Quasi un italiano su tre (30%) ha scelto di regalare per le festività di fine anno prodotti alimentari tipici e tra questi ben il 60% anche in forma di tradizionali cesti natalizi. Si conferma infatti – precisa la Coldiretti – una spinta verso regali utili e all’interno della famiglia, tra i parenti e gli amici a partire dall’enogastronomia, per l’affermarsi di uno stile di vita attento alla riscoperta della tradizione a tavola, che si esprime con la preparazione fai da te di ricette personali per serate speciali o con omaggi per gli amici che ricordano i sapori e i profumi della tradizione del territorio.

Per la ricerca del regalo – continua la Coldiretti – si registra la tendenza a scovare la curiosità e il miglior rapporto prezzo/qualità nei diversi luoghi di acquisto senza preclusioni, dalla grande distribuzione ai piccoli negozi, dai mercati ad internet.

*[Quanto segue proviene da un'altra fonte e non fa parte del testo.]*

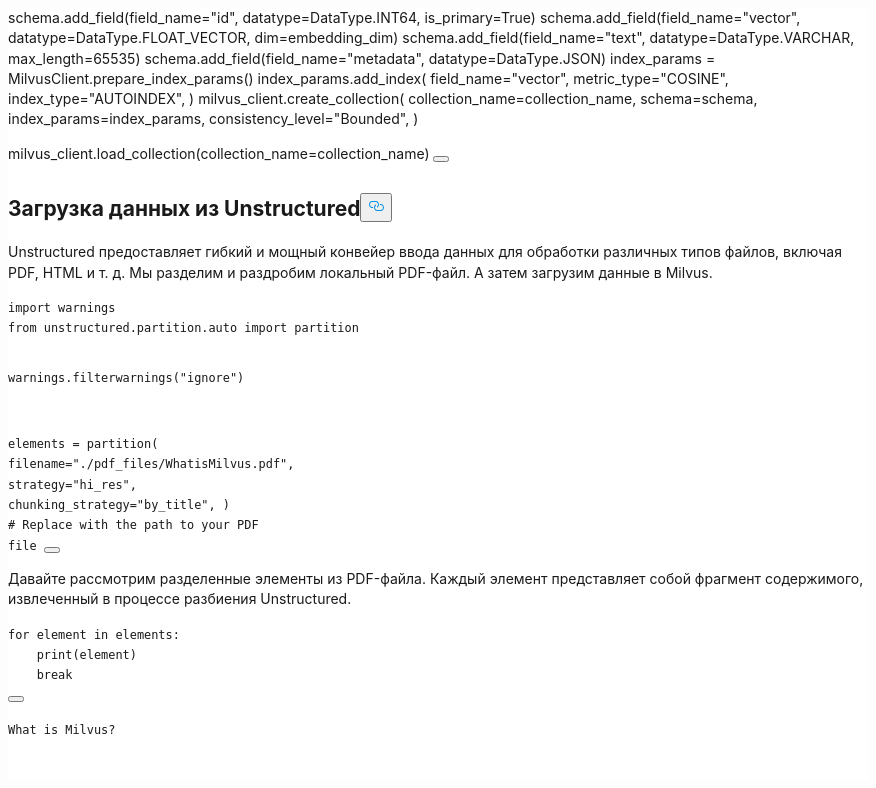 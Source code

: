 schema.add_field(field_name=<span class="hljs-string">&quot;id&quot;</span>, datatype=DataType.INT64, is_primary=<span class="hljs-literal">True</span>)
schema.add_field(field_name=<span class="hljs-string">&quot;vector&quot;</span>, datatype=DataType.FLOAT_VECTOR, dim=embedding_dim)
schema.add_field(field_name=<span class="hljs-string">&quot;text&quot;</span>, datatype=DataType.VARCHAR, max_length=<span class="hljs-number">65535</span>)
schema.add_field(field_name=<span class="hljs-string">&quot;metadata&quot;</span>, datatype=DataType.JSON)
index_params = MilvusClient.prepare_index_params()
index_params.add_index(
    field_name=<span class="hljs-string">&quot;vector&quot;</span>,
    metric_type=<span class="hljs-string">&quot;COSINE&quot;</span>,
    index_type=<span class="hljs-string">&quot;AUTOINDEX&quot;</span>,
)
milvus_client.create_collection(
    collection_name=collection_name,
    schema=schema,
    index_params=index_params,
    consistency_level=<span class="hljs-string">&quot;Bounded&quot;</span>,
)

milvus_client.load_collection(collection_name=collection_name)
<button class="copy-code-btn"></button></code></pre>
<h2 id="Load-data-from-Unstructured" class="common-anchor-header">Загрузка данных из Unstructured<button data-href="#Load-data-from-Unstructured" class="anchor-icon" translate="no">
      <svg translate="no"
        aria-hidden="true"
        focusable="false"
        height="20"
        version="1.1"
        viewBox="0 0 16 16"
        width="16"
      >
        <path
          fill="#0092E4"
          fill-rule="evenodd"
          d="M4 9h1v1H4c-1.5 0-3-1.69-3-3.5S2.55 3 4 3h4c1.45 0 3 1.69 3 3.5 0 1.41-.91 2.72-2 3.25V8.59c.58-.45 1-1.27 1-2.09C10 5.22 8.98 4 8 4H4c-.98 0-2 1.22-2 2.5S3 9 4 9zm9-3h-1v1h1c1 0 2 1.22 2 2.5S13.98 12 13 12H9c-.98 0-2-1.22-2-2.5 0-.83.42-1.64 1-2.09V6.25c-1.09.53-2 1.84-2 3.25C6 11.31 7.55 13 9 13h4c1.45 0 3-1.69 3-3.5S14.5 6 13 6z"
        ></path>
      </svg>
    </button></h2><p>Unstructured предоставляет гибкий и мощный конвейер ввода данных для обработки различных типов файлов, включая PDF, HTML и т. д. Мы разделим и раздробим локальный PDF-файл. А затем загрузим данные в Milvus.</p>
<pre><code translate="no" class="language-python"><span class="hljs-keyword">import</span> warnings
<span class="hljs-keyword">from</span> unstructured.partition.auto <span class="hljs-keyword">import</span> partition

warnings.filterwarnings(<span class="hljs-string">&quot;ignore&quot;</span>)

elements = partition(
    filename=<span class="hljs-string">&quot;./pdf_files/WhatisMilvus.pdf&quot;</span>,
    strategy=<span class="hljs-string">&quot;hi_res&quot;</span>,
    chunking_strategy=<span class="hljs-string">&quot;by_title&quot;</span>,
)  <span class="hljs-comment"># Replace with the path to your PDF file</span>
<button class="copy-code-btn"></button></code></pre>
<p>Давайте рассмотрим разделенные элементы из PDF-файла. Каждый элемент представляет собой фрагмент содержимого, извлеченный в процессе разбиения Unstructured.</p>
<pre><code translate="no" class="language-python"><span class="hljs-keyword">for</span> element <span class="hljs-keyword">in</span> elements:
    <span class="hljs-built_in">print</span>(element)
    <span class="hljs-keyword">break</span>
<button class="copy-code-btn"></button></code></pre>
<pre><code translate="no">What is Milvus?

Tra le idee innovative last minute on line da mettere sotto l’albero di Natale ci sono quest’anno le adozioni a distanza di vigne, ulivi, orti e maiali. Secondo il sondaggio Coldiretti/Ixè piacciono a 4 italiani su 10 e possono essere realizzate con un semplice formulario on line o, in qualche caso, con una telefonata per un primo contatto con le aziende agricole.

Sono un modo – sottolinea la Coldiretti – per assicurarsi forniture di prodotti alimentari genuini, freschi, di origine garantita con il miglior rapporto prezzo/qualità grazie al taglio di tutte le intermediazioni con l’aggiunta del valore etico di una operazione che aiuta a salvare l’agricoltura del territorio e con essa l’ambiente, il paesaggio, le tradizioni e una cultura locale che si tramanda nei secoli. Le esperienze – spiega la Coldiretti – sono le più diversificate con la possibilità di “adottare” viti o animali direttamente nelle stalle per ottenere salumi “Doc”, ma anche alberi da frutta o piccoli orti.

L’elemento veramente distintivo è però il fatto che offrono la possibilità di seguire direttamente le fasi del processo produttivo, oppure di organizzarsi a distanza la produzione di frutta e verdura. Molte aziende agricole infatti consentono di andare nei campi o nelle stalle per verificare nel tempo le condizioni, mentre altre si sono attrezzate con strumenti multimediali per controllare direttamente da casa seduti davanti al proprio pc.